In order to determine whether communication between basal and luminal cells controls basal stem cell multipotency, Alessia Centonze and her colleagues have developed a new genetic approach that allows basal cells to be specifically labelled with a fluorescent marker, to kill luminal cells and to assess the fate of basal stem cells over time. They were able to discover that the removal of luminal cells led to the activation of basal stem cell multipotency and the replenishment of luminal stem cells with basal stem cells in many tissues, including the mammary gland, prostate, sweat glands and salivary glands. Researchers have shown that activation of stem cell multipotency leads to the formation of a hybrid cell population with a basal and luminal differentiation programme. In order to identify the molecular mechanisms leading to the activation of multipotency, ULB researchers, in collaboration with Professor Thierry Voet (KULeuven), carried out RNA sequencing of single cells, thus enabling them to study the molecular identity of individual cells after the ablation of luminal cells. They were thus able to define the trajectory of basal stem cells and the unique genetic signature of multipotent basal stem cells, as well as how these cells give rise to new luminal cells.

"It was fascinating to identify this new cellular state that accompanies the regeneration of different tissues and shows that the differentiation of basal cells into luminal cells is a dynamic process in which basal cells lose their basal identity while acquiring luminal characteristics, passing through a hybrid state evocative of the cellular state observed during embryonic development", comments Alessia Centonze, the first author of this study.


The researchers then identified the molecules that restrict multipotency under normal conditions as well as the molecules that promote multipotency when luminal cells are ablated.

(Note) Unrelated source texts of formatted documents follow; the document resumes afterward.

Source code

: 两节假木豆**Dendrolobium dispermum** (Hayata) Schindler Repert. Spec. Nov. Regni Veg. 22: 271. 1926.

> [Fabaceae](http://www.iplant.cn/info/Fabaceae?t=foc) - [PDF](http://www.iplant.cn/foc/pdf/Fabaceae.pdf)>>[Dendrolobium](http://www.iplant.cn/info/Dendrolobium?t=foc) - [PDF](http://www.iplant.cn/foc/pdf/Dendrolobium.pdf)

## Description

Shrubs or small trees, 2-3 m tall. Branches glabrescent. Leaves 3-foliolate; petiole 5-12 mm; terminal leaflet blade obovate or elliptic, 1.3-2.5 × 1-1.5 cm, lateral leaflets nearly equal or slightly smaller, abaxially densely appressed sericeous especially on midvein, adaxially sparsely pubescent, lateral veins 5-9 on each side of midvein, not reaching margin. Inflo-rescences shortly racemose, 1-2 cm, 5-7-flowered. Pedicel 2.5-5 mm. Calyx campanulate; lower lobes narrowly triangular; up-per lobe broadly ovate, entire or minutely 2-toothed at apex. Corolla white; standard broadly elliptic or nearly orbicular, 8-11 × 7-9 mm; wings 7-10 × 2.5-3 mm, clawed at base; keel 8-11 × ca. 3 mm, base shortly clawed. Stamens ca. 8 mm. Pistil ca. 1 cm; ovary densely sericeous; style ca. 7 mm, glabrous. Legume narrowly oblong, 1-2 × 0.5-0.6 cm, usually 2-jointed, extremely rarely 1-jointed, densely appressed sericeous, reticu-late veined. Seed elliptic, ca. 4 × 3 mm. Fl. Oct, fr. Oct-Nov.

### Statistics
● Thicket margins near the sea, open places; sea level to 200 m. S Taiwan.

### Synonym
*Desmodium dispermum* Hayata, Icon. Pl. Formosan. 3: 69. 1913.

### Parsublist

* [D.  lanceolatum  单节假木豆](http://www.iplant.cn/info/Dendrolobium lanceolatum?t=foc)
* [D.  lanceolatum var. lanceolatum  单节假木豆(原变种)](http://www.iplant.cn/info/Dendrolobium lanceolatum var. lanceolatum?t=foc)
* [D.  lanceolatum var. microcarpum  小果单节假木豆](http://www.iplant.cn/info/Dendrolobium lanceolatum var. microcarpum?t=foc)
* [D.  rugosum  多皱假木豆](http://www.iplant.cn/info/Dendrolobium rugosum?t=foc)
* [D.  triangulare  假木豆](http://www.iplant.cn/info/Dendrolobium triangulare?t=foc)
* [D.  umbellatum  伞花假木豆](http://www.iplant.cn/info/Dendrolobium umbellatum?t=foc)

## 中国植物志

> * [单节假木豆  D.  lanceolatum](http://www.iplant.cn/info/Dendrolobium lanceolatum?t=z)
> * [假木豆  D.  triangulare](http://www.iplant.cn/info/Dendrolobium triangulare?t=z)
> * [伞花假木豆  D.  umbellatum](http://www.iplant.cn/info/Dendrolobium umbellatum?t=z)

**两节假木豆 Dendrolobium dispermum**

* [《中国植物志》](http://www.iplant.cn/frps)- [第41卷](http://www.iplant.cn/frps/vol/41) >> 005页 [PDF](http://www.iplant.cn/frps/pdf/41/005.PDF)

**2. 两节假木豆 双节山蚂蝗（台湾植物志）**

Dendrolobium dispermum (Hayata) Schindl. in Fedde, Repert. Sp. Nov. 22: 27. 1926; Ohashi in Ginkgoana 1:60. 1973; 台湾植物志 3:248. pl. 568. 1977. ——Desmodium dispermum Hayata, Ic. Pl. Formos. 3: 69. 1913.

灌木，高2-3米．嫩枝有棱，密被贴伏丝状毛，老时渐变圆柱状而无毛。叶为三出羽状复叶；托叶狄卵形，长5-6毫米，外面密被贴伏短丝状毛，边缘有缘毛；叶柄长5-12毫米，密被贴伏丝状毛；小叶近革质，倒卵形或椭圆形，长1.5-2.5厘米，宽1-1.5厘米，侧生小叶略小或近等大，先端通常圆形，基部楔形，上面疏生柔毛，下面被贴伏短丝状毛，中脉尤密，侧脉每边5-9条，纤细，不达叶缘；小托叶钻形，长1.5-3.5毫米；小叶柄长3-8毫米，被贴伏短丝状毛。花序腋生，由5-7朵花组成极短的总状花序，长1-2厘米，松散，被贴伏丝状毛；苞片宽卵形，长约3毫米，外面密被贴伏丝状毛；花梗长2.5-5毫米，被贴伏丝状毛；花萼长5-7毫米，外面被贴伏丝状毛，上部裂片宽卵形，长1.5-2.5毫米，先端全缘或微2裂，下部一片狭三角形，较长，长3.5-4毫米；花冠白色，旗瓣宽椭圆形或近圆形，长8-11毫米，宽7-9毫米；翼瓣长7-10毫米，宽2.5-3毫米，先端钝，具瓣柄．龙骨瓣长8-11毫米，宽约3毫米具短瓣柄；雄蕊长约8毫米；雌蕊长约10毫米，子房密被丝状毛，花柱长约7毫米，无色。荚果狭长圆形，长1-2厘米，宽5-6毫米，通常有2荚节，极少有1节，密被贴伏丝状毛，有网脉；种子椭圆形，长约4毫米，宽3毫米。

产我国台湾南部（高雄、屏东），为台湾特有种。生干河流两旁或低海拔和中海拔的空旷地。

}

"Given that multipotency is associated with the formation of breast and prostate cancer, the identification of molecules that control stem cell multipotency will hopefully serve to inhibit cancer formation", commented Professor Cédric Blanpain, the latest author of this study.
In conclusion, this new study identifies the key role of cell interaction in controlling the multipotency of adult stem cells. It also uncovers the molecular mechanisms that control the multipotency of stem cells in different tissues, which has important implications for understanding the mechanisms of cancer formation.